**WORKING DATA**

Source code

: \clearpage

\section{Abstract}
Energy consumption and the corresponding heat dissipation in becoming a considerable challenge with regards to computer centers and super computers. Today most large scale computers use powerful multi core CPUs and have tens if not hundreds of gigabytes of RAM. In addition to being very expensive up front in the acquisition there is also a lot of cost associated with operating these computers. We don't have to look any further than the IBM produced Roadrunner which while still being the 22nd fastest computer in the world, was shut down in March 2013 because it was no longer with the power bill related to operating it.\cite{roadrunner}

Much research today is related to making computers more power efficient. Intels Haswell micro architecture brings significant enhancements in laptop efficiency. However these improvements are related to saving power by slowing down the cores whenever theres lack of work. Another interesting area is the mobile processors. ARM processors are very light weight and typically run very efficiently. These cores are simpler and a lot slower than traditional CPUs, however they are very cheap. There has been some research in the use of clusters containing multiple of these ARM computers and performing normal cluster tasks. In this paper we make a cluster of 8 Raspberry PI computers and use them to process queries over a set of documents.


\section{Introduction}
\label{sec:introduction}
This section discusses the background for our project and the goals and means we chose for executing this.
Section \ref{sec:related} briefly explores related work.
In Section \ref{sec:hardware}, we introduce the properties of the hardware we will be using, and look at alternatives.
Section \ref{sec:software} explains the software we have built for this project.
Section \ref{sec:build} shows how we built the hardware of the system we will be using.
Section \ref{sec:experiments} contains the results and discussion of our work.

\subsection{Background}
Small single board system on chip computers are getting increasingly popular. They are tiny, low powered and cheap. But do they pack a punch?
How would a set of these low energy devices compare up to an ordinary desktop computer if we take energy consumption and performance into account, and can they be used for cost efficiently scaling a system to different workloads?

* * *

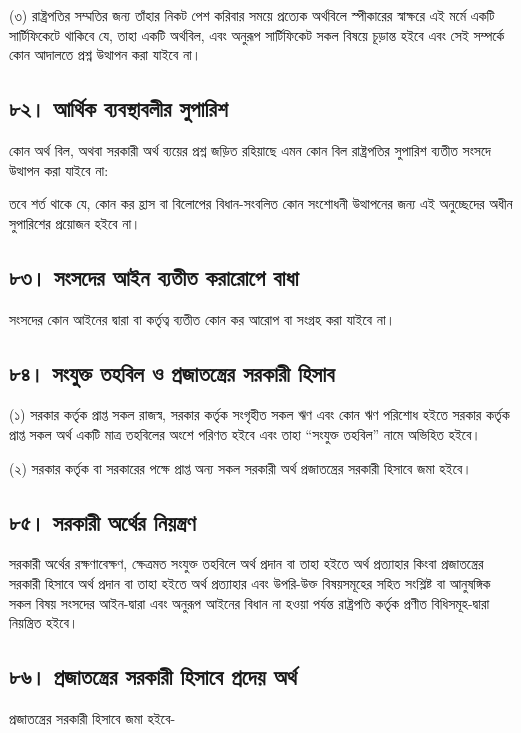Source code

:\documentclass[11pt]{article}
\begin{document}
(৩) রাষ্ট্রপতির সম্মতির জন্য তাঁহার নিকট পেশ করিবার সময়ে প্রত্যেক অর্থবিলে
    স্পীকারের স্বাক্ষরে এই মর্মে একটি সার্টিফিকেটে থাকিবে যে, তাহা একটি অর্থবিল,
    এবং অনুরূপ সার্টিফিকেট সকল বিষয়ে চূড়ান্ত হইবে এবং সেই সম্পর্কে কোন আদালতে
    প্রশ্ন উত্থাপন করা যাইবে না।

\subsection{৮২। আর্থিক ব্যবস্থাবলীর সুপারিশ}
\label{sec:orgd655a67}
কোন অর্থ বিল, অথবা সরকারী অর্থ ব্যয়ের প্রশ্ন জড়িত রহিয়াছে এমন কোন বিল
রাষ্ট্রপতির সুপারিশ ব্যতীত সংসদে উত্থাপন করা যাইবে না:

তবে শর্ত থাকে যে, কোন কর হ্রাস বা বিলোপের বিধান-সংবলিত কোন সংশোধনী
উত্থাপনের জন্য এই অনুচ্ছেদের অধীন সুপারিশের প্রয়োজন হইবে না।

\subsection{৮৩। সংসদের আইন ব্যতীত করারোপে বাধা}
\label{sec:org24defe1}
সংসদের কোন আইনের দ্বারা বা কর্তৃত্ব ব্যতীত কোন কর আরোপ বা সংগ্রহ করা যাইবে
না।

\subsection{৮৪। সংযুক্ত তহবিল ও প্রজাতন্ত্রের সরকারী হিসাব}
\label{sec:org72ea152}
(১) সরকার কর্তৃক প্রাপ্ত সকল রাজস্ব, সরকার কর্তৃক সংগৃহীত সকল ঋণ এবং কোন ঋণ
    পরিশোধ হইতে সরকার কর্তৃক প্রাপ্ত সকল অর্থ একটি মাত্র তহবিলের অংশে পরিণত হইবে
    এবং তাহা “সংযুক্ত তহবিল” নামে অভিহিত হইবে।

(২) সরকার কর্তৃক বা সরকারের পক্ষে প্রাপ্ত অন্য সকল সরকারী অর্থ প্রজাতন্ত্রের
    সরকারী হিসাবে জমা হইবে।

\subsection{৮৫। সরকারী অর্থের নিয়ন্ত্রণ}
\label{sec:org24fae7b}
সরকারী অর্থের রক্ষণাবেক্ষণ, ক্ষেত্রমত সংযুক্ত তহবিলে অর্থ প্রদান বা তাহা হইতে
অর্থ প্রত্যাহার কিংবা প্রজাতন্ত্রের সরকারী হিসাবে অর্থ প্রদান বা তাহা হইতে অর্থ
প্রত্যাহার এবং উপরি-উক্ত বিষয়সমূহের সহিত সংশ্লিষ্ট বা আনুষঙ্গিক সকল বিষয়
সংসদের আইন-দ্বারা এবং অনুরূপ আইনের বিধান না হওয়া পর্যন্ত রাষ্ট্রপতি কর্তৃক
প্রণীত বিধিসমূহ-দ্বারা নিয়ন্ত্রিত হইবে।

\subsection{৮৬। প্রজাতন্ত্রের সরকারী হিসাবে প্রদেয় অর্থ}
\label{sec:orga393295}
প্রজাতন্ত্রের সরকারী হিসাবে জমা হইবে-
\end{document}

**EXERCISE**
Go through the listing and copy each line with the string "using".

**RESULT OF THIS EXERCISE**
In Section \ref{sec:hardware}, we introduce the properties of the hardware we will be using, and look at alternatives.
Section \ref{sec:build} shows how we built the hardware of the system we will be using.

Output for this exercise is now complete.